Investors File Suit Against Circle Following $280 Million Drift Protocol Hack

News | April 27, 2026 By:

On Friday, April 17, 2026, Binance.com reported that Circle Internet Financial is facing a class-action lawsuit over its handling of a $280 million exploit of the Drift Protocol on Solana. The lawsuit, filed in Oakland, alleges that Circle permitted the flow of USD Coin (USDC) after the exploit.

The case stems from an April 1, 2026, hack of the Drift Protocol, which resulted in the loss of approximately $280 million in digital assets. Plaintiffs claim that attackers moved around $230 million through USDC and Circle’s Cross-Chain Transfer Protocol (CCTP) bridge without any effective intervention. The lawsuit seeks damages for affected investors and questions whether freezing funds could have mitigated losses. Gibbs Mura, A Law Group, representing Drift Protocol investors, filed the class action on April 14, 2026.

The complaint names Circle Internet Financial and Circle Internet Group as defendants, linking them to one of the largest crypto exploits recorded on the Solana network in 2026. The focus is on how the stablecoin infrastructure managed transaction flows following the breach. Crypto users on X, formerly Twitter, widely flagged the incident within an hour of the hack, prompting market participants to urge immediate intervention as stolen funds moved across chains.

According to the filing, some ecosystem operators froze portions of the assets, but activity continued through Circle’s USDC infrastructure.

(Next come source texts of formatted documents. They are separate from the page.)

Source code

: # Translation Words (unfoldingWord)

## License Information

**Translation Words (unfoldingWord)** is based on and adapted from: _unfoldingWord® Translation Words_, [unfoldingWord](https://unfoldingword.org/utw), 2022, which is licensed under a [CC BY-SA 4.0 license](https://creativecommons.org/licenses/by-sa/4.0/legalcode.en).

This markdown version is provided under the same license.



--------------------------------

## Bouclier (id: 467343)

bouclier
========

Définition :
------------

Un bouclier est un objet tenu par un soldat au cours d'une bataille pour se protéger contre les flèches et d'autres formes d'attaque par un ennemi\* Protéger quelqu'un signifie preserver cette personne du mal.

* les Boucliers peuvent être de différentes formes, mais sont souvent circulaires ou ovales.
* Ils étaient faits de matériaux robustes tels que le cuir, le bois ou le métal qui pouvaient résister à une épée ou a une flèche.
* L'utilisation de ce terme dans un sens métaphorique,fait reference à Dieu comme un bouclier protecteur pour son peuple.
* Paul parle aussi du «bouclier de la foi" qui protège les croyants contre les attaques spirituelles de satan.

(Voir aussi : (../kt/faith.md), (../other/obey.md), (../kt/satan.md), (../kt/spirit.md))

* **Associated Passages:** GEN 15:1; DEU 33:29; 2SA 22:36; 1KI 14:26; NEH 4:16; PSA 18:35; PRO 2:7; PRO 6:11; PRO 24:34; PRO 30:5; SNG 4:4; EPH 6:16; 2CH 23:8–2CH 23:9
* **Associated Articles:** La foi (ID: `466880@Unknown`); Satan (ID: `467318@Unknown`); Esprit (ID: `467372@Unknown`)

Investigators suggest the attackers may be linked to North Korea, noting that the assets were routed from Solana to Ethereum to reduce traceability.

Attackers reportedly gained control of Drift Protocol’s asset transfer systems in about 12 minutes on April 1. The breach enabled rapid draining of funds across multiple wallets, marking it as one of the most significant DeFi security incidents of the year on Solana. After the initial theft, the attackers moved assets from Solana to Ethereum to complicate tracking and delay recovery efforts.

The complaint highlights an eight-hour offloading phase involving USDC and Circle’s Cross-Chain Transfer Protocol, during which roughly $230 million was moved. Plaintiffs argue that monitoring systems should have flagged or restricted the flows during active exploitation.

Drift Protocol halted all trading immediately after detecting the breach and issued alerts to users, freezing platform activity.